Secara umum, bahwa jika ada suatu perintah yang sebelumnya di dahului dengan sebuah larangan maka hukumnya menejadi boleh (ibahah), tidak lagi wajib. Inilah yang dikatakan dalam mazhab syafii,[1] dan dengannya dibangun qaidah yang menyebutkan ; الأمر بعد النهي للإباحة artinya ; perintah setelah larangan menunjukkan hukum mubah. Namun, ini bukan dijadikan standar mutlak dalam penentuan hukum secara keseluruhan.
Ada dua bentuk perintah yang muncul setelah adanya pelarangan. Kedua bentuk itu adalah ;[2]
Pertama: Terkadang sebuah larangan muncul disertai dengan sebab (‘illat) hukum. Ini bisa dilihat dalam firman Allah swt QS al Maidah ayat 2: "وإذا حللتم فاصطادوا" artinya: dan apabila kamu telah menyelesaikan ibadah haji, maka bolehlah berburu. Pada ayat sebelumnya, terdapat pelarangan, firman Allah swt QS al Maidah ayat 1: "غير محلى الصيد وأنتم حرم" artinya : “(Yang demikian itu) dengan tidak menghalalkan berburu ketika kamu sedang mengerjakan haji. Maka status hukum berburu di sini adalah hukumnya mubah.[3]

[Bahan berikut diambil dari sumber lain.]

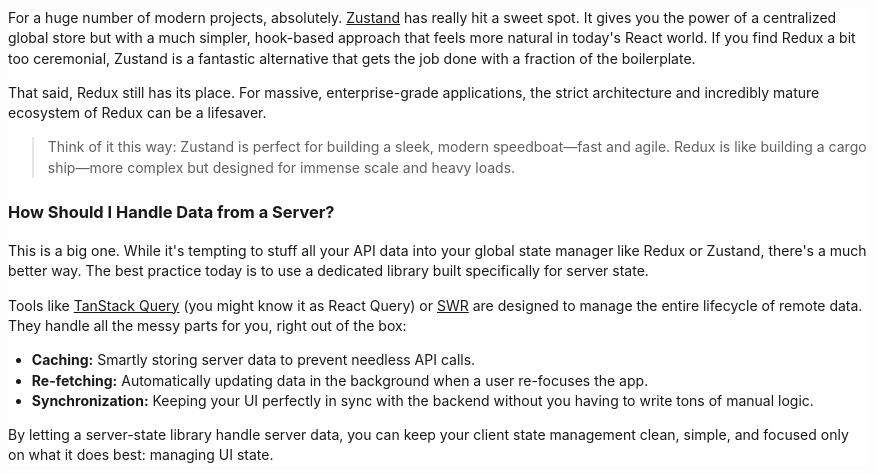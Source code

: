 For a huge number of modern projects, absolutely. [Zustand](https://zustand-demo.pmnd.rs/) has really hit a sweet spot. It gives you the power of a centralized global store but with a much simpler, hook-based approach that feels more natural in today's React world. If you find Redux a bit too ceremonial, Zustand is a fantastic alternative that gets the job done with a fraction of the boilerplate.

That said, Redux still has its place. For massive, enterprise-grade applications, the strict architecture and incredibly mature ecosystem of Redux can be a lifesaver.

> Think of it this way: Zustand is perfect for building a sleek, modern speedboat—fast and agile. Redux is like building a cargo ship—more complex but designed for immense scale and heavy loads.

### How Should I Handle Data from a Server?

This is a big one. While it's tempting to stuff all your API data into your global state manager like Redux or Zustand, there's a much better way. The best practice today is to use a dedicated library built specifically for server state.

Tools like [TanStack Query](https://tanstack.com/query/latest) (you might know it as React Query) or [SWR](https://swr.vercel.app/) are designed to manage the entire lifecycle of remote data. They handle all the messy parts for you, right out of the box:

*   **Caching:** Smartly storing server data to prevent needless API calls.
*   **Re-fetching:** Automatically updating data in the background when a user re-focuses the app.
*   **Synchronization:** Keeping your UI perfectly in sync with the backend without you having to write tons of manual logic.

By letting a server-state library handle server data, you can keep your client state management clean, simple, and focused only on what it does best: managing UI state.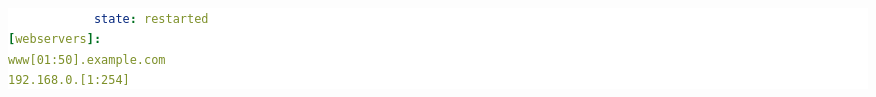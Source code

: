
 ```YAML
            state: restarted
[webservers]:
www[01:50].example.com
192.168.0.[1:254]
```
     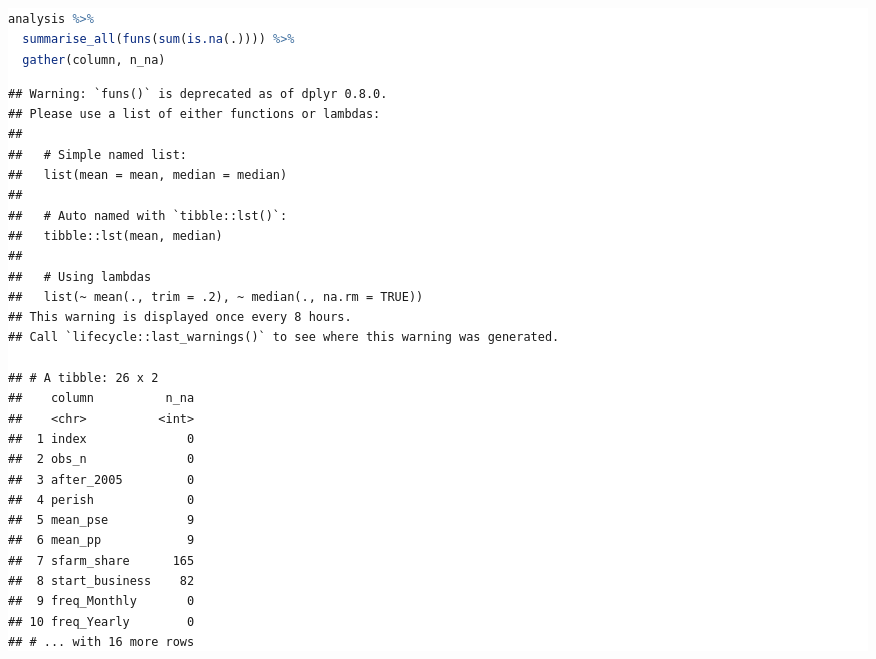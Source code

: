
 ``` r
analysis %>%
  summarise_all(funs(sum(is.na(.)))) %>%
  gather(column, n_na)
```

    ## Warning: `funs()` is deprecated as of dplyr 0.8.0.
    ## Please use a list of either functions or lambdas: 
    ## 
    ##   # Simple named list: 
    ##   list(mean = mean, median = median)
    ## 
    ##   # Auto named with `tibble::lst()`: 
    ##   tibble::lst(mean, median)
    ## 
    ##   # Using lambdas
    ##   list(~ mean(., trim = .2), ~ median(., na.rm = TRUE))
    ## This warning is displayed once every 8 hours.
    ## Call `lifecycle::last_warnings()` to see where this warning was generated.

    ## # A tibble: 26 x 2
    ##    column          n_na
    ##    <chr>          <int>
    ##  1 index              0
    ##  2 obs_n              0
    ##  3 after_2005         0
    ##  4 perish             0
    ##  5 mean_pse           9
    ##  6 mean_pp            9
    ##  7 sfarm_share      165
    ##  8 start_business    82
    ##  9 freq_Monthly       0
    ## 10 freq_Yearly        0
    ## # ... with 16 more rows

Dalam salah satu hadis rasulullah saw bersabda : "فإذا أقبلت الحيضة فدعي الصلاة وإذا أدبرت فاغتسلي وصلي" artinya; apabila datang haid, maka tinggalkanlah shalat, namun bila telah selesai segeralah mandi dan kerjakanlah shalat”. Pada hadis ini perintah shalat hukumnya wajib, meskipun sebelumnya didahului oleh larangan.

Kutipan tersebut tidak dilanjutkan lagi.